*TASK DETAILS:* Count the lines of data below that include "this". Provide only the number.
◇ ◇ ◇ ◇ ◇
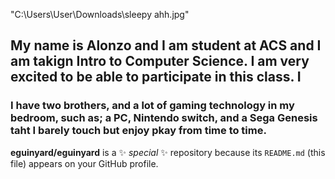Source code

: "C:\Users\User\Downloads\sleepy ahh.jpg"
## My name is Alonzo and I am student at ACS and I am takign Intro to Computer Science. I am very excited to be able to participate in this class. I
### I have two brothers, and a lot of gaming technology in my bedroom, such as; a PC, Nintendo switch, and a Sega Genesis taht I barely touch but enjoy pkay from time to time.
**eguinyard/eguinyard** is a ✨ _special_ ✨ repository because its `README.md` (this file) appears on your GitHub profile.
◇ ◇ ◇ ◇ ◇
*RESPONSE AREA:* 2